INSTRUCTIONS FOR THE TASK: Once the line with "institutionally restricted) that" is found in the data, output it and each following line exactly, up to and including the line with "conditions of the", and nothing before or after.

[Collected data]

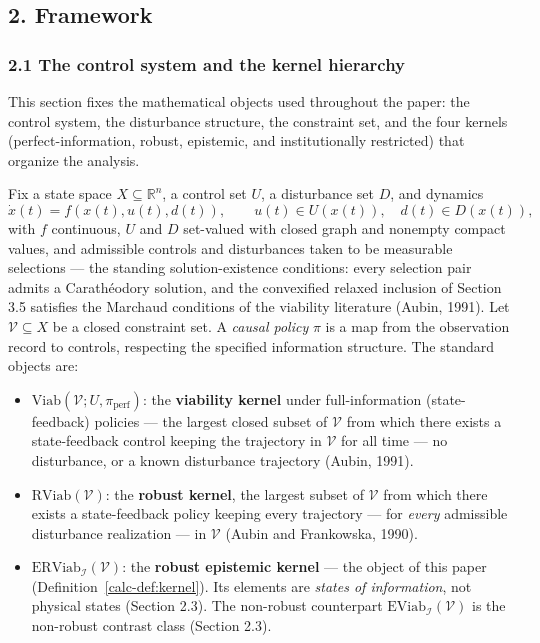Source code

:\documentclass[10pt,twocolumn]{article}
\theoremstyle{definition}
\providecommand{\tightlist}{\setlength{\itemsep}{0pt}\setlength{\parskip}{0pt}}
\begin{document}
\subsection{2. Framework}\label{calc-framework}

\subsubsection{2.1 The control system and the kernel
hierarchy}\label{calc-the-control-system-and-the-kernel-hierarchy}

This section fixes the mathematical objects used throughout the paper:
the control system, the disturbance structure, the constraint set, and
the four kernels (perfect-information, robust, epistemic, and
institutionally restricted) that organize the analysis.

Fix a state space \(X \subseteq \mathbb{R}^n\), a control set \(U\), a
disturbance set \(D\), and dynamics
\[\dot x(t) = f(x(t), u(t), d(t)), \qquad u(t) \in U(x(t)), \quad d(t) \in D(x(t)),\]
with \(f\) continuous, \(U\) and \(D\) set-valued with closed graph and
nonempty compact values, and admissible controls and disturbances taken
to be measurable selections --- the standing solution-existence conditions:
every selection pair admits a Carath\'eodory solution, and the
convexified relaxed inclusion of Section 3.5 satisfies the Marchaud
conditions of the viability literature (Aubin, 1991). Let \(\mathcal{V} \subseteq X\) be a closed
constraint set. A \emph{causal policy} \(\pi\) is a map from the
observation record to controls, respecting the specified information structure. The standard objects are:

\begin{itemize}
\tightlist
\item
  \(\mathrm{Viab}(\mathcal{V}; U, \pi_{\mathrm{perf}})\): the
  \textbf{viability kernel} under full-information (state-feedback)
  policies --- the largest closed subset of \(\mathcal{V}\) from which
  there exists a state-feedback control keeping the trajectory in
  \(\mathcal{V}\) for all time --- no disturbance, or a known
  disturbance trajectory (Aubin, 1991).
\item
  \(\mathrm{RViab}(\mathcal{V})\): the \textbf{robust kernel}, the
  largest subset of \(\mathcal{V}\) from which there exists a
  state-feedback policy keeping every trajectory --- for \emph{every}
  admissible disturbance realization --- in \(\mathcal{V}\) (Aubin and
  Frankowska, 1990).
\item
  \(\mathrm{ERViab}_{\mathcal{I}}(\mathcal{V})\): the \textbf{robust
  epistemic kernel} --- the object of this paper (Definition~\ref{calc-def:kernel}). Its
  elements are \emph{states of information}, not physical states
  (Section 2.3). The non-robust counterpart
  \(\mathrm{EViab}_{\mathcal{I}}(\mathcal{V})\) is the non-robust contrast class (Section 2.3).
\end{itemize}
\end{document}
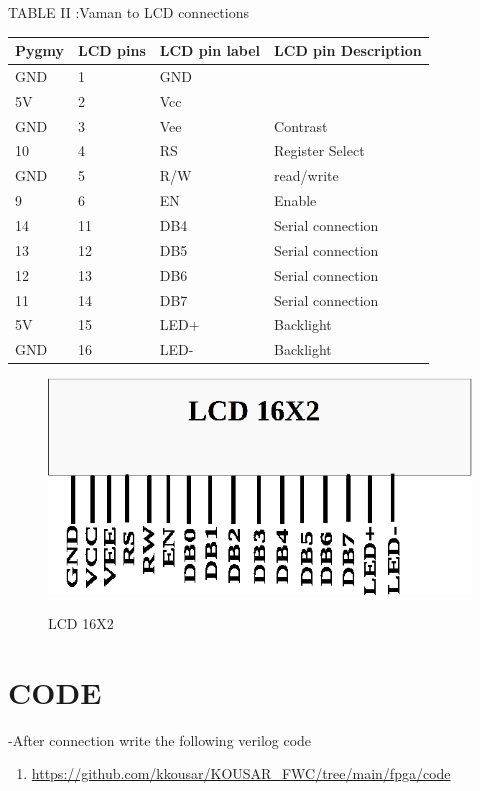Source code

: \documentclass[twocolumn,13pt]{article}
\begin{document}
\begin{center}
    TABLE II :Vaman to LCD connections
\end{center}
 \begin{tabular}{ |p{1.5cm}|p{1.5cm}|p{1.5cm}|p{1.5cm}| }
 \hline
 \setlength{\tabcolsep}{3pt}
Pygmy & LCD pins & LCD pin label & LCD pin Description\\
\hline
 GND & 1& GND & \\
 \hline
 5V & 2 & Vcc &\\
 \hline
 GND & 3 & Vee & Contrast\\
 \hline
 10 & 4 & RS & Register Select\\
 \hline
 GND & 5 & R/W & read/write\\
 \hline
 9 & 6 & EN &Enable\\
 \hline
 14 & 11 & DB4 & Serial connection\\
 \hline
 13 & 12 & DB5 & Serial connection\\
 \hline
 12 & 13 & DB6 & Serial connection\\
 \hline
 11 & 14 & DB7 & Serial connection\\
 \hline
 5V & 15 & LED+ & Backlight\\
 \hline
 GND & 16 & LED- & Backlight\\
 \hline
\end{tabular}

\begin{figure}[h!]
\vspace{7cm}
\centering
\includegraphics[scale=0.5]{figs/lcd.png}   \\
\centering
\caption{LCD 16X2}
\end{figure}

\vspace{10 cm}

\section*{CODE}
-After connection write the following verilog code
\begin{enumerate}
\item \url{https://github.com/kkousar/KOUSAR_FWC/tree/main/fpga/code}
\end{enumerate}
\end{document}
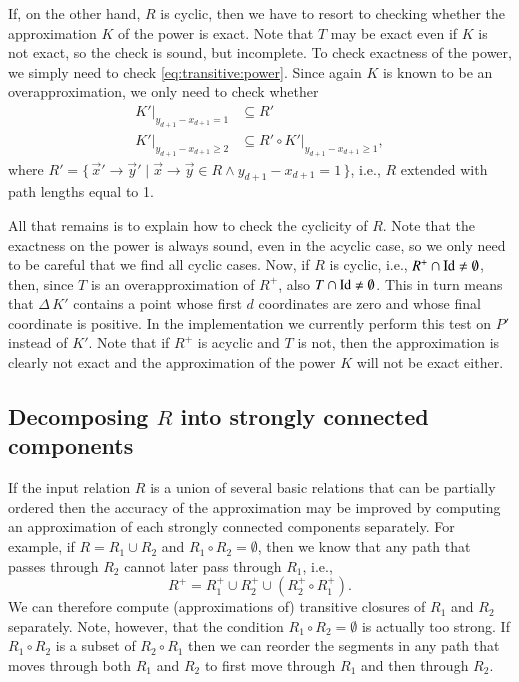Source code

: If, on the other hand, $R$ is cyclic, then we have to resort
to checking whether the approximation $K$ of the power is exact.
Note that $T$ may be exact even if $K$ is not exact, so the check
is sound, but incomplete.
To check exactness of the power, we simply need to check
\eqref{eq:transitive:power}.  Since again $K$ is known
to be an overapproximation, we only need to check whether
$$
\begin{aligned}
K'|_{y_{d+1} - x_{d+1} = 1} & \subseteq R'
\\
K'|_{y_{d+1} - x_{d+1} \ge 2} & \subseteq R' \circ K'|_{y_{d+1} - x_{d+1} \ge 1}
,
\end{aligned}
$$
where $R' = \{\, \vec x' \to \vec y' \mid \vec x \to \vec y \in R
\wedge y_{d+1} - x_{d+1} = 1\,\}$, i.e., $R$ extended with path
lengths equal to 1.

All that remains is to explain how to check the cyclicity of $R$.
Note that the exactness on the power is always sound, even
in the acyclic case, so we only need to be careful that we find
all cyclic cases.  Now, if $R$ is cyclic, i.e.,
$R^+ \cap \mathop{\rm Id}\nolimits \ne \emptyset$, then, since $T$ is
an overapproximation of $R^+$, also
$T \cap \mathop{\rm Id}\nolimits \ne \emptyset$.  This in turn means
that $\Delta \, K'$ contains a point whose first $d$ coordinates
are zero and whose final coordinate is positive.
In the implementation we currently perform this test on $P'$ instead of $K'$.
Note that if $R^+$ is acyclic and $T$ is not, then the approximation
is clearly not exact and the approximation of the power $K$
will not be exact either.

\subsection{Decomposing $R$ into strongly connected components}

If the input relation $R$ is a union of several basic relations
that can be partially ordered
then the accuracy of the approximation may be improved by computing
an approximation of each strongly connected components separately.
For example, if $R = R_1 \cup R_2$ and $R_1 \circ R_2 = \emptyset$,
then we know that any path that passes through $R_2$ cannot later
pass through $R_1$, i.e.,
$$
R^+ = R_1^+ \cup R_2^+ \cup \left(R_2^+ \circ R_1^+\right)
.
$$
We can therefore compute (approximations of) transitive closures
of $R_1$ and $R_2$ separately.
Note, however, that the condition $R_1 \circ R_2 = \emptyset$
is actually too strong.
If $R_1 \circ R_2$ is a subset of $R_2 \circ R_1$
then we can reorder the segments
in any path that moves through both $R_1$ and $R_2$ to
first move through $R_1$ and then through $R_2$.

RESULT:
institutionally restricted) that organize the analysis.

Fix a state space \(X \subseteq \mathbb{R}^n\), a control set \(U\), a
disturbance set \(D\), and dynamics
\[\dot x(t) = f(x(t), u(t), d(t)), \qquad u(t) \in U(x(t)), \quad d(t) \in D(x(t)),\]
with \(f\) continuous, \(U\) and \(D\) set-valued with closed graph and
nonempty compact values, and admissible controls and disturbances taken
to be measurable selections --- the standing solution-existence conditions:
every selection pair admits a Carath\'eodory solution, and the
convexified relaxed inclusion of Section 3.5 satisfies the Marchaud
conditions of the viability literature (Aubin, 1991). Let \(\mathcal{V} \subseteq X\) be a closed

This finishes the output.